* # *

Residuum [noun] singular:

that which is left behind after all else has burned away.


PART I: Inception

He is the fifth.

It's always the same: the creased brow, the darting glance as they try to read between the lines. It's never what she says; the reaction is always to what it says about her - that she's lying to protect herself, that she's lying to soften the rejection, that she's lying because she's insane and up till that moment, masterful at hiding it.

She gives them some time to let it sink in, of course. She concedes aloud that it's a lot to process. She even laughs at herself in that self-deprecating way that had made them lose their hearts to her in the first place.

"Sounds crazy, doesn't it?" Her voice is merry, and her question borders on rhetorical, but it's her invitation to engage, draw near, not panic.

"Immortal, huh?" They ask. "So you can't die?"

Or

"You'll stay twenty-two forever, then?"

Or

"But you're still getting older . . . right?"

All the different tones, angles, priorities.

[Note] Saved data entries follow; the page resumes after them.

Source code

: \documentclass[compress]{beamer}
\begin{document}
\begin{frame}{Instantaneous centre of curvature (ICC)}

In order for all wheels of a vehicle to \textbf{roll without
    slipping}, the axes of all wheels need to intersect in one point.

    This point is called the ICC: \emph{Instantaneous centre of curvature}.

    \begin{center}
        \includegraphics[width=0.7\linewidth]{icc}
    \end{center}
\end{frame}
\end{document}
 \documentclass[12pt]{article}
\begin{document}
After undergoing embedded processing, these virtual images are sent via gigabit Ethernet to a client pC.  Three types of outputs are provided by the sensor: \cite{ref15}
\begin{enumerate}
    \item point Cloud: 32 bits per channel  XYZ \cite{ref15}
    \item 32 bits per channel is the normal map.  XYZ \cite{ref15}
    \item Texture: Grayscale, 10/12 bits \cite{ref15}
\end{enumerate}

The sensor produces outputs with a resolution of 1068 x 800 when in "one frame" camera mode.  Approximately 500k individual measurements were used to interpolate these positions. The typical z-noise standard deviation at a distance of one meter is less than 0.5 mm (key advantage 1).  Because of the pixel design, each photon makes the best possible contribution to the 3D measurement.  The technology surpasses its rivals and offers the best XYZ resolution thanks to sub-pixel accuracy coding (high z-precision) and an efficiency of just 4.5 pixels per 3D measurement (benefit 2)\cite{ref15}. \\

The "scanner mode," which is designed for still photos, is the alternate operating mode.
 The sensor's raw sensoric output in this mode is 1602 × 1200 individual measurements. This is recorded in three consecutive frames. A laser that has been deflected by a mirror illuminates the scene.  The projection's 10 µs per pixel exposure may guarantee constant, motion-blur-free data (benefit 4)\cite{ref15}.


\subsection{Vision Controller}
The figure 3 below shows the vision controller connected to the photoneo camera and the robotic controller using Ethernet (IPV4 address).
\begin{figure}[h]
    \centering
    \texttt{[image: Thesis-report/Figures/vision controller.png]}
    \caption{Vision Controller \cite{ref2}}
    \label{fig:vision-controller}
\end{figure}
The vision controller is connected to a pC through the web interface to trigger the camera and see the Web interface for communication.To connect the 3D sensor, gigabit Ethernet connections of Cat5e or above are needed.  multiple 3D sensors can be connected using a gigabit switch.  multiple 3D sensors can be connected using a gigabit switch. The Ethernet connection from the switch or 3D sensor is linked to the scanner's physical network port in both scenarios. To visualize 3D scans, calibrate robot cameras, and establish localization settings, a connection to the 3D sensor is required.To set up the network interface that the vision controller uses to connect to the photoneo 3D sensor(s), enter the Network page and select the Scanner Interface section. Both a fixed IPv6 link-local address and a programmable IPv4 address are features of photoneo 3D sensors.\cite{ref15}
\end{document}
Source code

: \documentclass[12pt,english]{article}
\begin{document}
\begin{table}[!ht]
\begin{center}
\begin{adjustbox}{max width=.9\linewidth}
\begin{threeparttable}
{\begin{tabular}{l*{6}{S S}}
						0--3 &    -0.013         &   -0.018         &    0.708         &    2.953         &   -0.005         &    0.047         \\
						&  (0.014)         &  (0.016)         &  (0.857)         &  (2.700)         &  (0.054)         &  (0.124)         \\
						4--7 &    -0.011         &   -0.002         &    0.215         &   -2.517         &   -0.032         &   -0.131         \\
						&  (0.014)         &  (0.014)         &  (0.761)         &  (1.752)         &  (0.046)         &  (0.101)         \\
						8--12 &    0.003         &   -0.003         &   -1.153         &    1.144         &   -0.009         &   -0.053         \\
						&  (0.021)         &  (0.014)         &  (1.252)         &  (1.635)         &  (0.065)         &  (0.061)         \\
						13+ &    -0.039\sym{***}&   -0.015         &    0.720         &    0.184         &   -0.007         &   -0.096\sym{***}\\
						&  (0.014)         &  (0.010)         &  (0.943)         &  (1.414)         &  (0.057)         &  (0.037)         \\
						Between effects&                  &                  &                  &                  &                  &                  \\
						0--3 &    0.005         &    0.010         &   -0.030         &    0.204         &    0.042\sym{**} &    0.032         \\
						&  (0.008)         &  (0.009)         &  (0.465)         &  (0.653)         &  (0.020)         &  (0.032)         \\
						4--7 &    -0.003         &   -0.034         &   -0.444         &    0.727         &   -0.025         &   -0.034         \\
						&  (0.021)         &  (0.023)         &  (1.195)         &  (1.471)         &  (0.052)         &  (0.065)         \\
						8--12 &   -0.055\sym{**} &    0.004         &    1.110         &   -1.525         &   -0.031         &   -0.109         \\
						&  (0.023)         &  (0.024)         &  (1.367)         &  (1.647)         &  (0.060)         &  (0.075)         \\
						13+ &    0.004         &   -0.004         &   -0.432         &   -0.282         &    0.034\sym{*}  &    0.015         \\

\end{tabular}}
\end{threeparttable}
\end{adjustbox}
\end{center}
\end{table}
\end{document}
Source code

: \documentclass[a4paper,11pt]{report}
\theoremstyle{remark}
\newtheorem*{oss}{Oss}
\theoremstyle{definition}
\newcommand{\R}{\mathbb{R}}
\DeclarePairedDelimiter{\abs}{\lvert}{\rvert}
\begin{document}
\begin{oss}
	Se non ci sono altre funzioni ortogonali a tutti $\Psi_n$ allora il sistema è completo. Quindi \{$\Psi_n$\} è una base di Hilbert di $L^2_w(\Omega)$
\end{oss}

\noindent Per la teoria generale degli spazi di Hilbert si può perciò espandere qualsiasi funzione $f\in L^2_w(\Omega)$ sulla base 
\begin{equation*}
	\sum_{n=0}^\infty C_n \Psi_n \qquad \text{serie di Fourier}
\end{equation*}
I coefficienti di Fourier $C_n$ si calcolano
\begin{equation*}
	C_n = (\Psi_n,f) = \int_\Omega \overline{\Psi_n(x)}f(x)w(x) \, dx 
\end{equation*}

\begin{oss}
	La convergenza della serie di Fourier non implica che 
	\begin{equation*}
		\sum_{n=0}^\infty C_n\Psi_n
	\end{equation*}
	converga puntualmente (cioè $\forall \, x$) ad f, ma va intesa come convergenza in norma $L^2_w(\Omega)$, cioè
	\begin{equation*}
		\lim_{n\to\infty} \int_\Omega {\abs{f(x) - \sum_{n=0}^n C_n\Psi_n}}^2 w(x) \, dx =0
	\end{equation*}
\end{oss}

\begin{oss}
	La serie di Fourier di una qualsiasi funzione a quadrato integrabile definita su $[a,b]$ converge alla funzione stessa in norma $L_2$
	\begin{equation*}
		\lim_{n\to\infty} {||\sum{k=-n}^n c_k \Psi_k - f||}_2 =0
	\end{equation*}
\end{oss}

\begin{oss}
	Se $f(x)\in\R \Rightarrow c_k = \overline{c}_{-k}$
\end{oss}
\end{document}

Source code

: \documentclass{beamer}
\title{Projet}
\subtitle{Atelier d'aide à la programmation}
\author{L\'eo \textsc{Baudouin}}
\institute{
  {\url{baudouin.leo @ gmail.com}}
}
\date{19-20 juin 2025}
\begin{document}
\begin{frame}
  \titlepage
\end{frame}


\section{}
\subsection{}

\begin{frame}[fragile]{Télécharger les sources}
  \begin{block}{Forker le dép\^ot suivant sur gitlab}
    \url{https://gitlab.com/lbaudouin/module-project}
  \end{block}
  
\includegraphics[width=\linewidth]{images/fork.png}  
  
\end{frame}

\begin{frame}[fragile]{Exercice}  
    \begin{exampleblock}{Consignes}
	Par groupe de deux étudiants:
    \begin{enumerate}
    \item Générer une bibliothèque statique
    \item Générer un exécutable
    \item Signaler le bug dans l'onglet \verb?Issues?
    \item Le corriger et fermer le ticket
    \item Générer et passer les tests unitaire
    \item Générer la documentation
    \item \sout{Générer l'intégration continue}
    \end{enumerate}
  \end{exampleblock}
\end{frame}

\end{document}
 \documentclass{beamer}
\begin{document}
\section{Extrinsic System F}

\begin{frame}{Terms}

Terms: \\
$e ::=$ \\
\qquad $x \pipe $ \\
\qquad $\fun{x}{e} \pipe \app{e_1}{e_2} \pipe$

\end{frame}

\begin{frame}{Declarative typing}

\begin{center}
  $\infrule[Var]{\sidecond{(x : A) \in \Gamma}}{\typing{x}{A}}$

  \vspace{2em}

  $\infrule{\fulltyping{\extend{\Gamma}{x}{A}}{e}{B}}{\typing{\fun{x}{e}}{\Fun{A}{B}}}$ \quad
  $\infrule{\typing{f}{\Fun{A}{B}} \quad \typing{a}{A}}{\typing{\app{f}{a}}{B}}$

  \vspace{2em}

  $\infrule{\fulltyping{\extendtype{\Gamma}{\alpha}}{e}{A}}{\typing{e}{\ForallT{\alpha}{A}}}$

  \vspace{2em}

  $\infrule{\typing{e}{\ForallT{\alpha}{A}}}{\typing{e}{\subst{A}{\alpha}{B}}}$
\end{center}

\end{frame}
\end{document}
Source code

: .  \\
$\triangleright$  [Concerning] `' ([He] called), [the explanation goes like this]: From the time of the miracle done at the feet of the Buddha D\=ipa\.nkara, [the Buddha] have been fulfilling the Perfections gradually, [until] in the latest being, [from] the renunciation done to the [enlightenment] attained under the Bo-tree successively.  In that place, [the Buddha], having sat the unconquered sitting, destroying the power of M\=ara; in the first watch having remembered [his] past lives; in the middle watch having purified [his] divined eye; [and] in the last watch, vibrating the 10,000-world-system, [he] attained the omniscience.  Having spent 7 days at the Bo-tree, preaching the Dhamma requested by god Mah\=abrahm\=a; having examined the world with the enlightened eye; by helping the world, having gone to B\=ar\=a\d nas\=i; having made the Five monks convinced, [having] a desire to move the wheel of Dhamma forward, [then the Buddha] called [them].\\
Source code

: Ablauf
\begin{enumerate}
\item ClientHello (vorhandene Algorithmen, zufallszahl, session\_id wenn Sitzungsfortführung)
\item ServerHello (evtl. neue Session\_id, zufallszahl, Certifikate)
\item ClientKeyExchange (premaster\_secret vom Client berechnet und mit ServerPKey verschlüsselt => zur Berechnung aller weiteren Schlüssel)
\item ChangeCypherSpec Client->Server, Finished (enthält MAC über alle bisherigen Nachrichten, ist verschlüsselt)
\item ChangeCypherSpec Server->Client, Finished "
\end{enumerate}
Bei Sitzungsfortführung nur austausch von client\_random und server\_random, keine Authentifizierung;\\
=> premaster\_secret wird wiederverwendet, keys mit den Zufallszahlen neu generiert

So many iterations; mortals attempting to define infinity housed in flesh and bone. And because they're so busy analyzing it, analyzing themselves - how they could've been so stupid not to have realized she was completely mental - they miss the way the light goes out in her eyes.

There goes another, she thinks. So close. I really thought this might be the one.

Her first had been at sixteen: a boy from school, her first dance, her first kiss.

(Well. . . not really her first. He'd been her true first at the tender age of eleven, in exactly all those ways, but he didn't count, she'd told herself. Not when she'd dreamed all of those eleven years what it should've been like and he hadn't even come close.)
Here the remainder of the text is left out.